Task to complete -
A verbatim copy of the data below is the required output.

[Saved entries]
━━━

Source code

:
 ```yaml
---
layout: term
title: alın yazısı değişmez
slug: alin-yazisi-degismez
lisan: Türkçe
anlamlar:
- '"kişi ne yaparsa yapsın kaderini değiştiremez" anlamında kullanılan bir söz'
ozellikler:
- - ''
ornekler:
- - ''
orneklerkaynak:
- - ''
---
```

━━━

Solution to this task -
Source code

:
 ```yaml
---
layout: term
title: alın yazısı değişmez
slug: alin-yazisi-degismez
lisan: Türkçe
anlamlar:
- '"kişi ne yaparsa yapsın kaderini değiştiremez" anlamında kullanılan bir söz'
ozellikler:
- - ''
ornekler:
- - ''
orneklerkaynak:
- - ''
---
```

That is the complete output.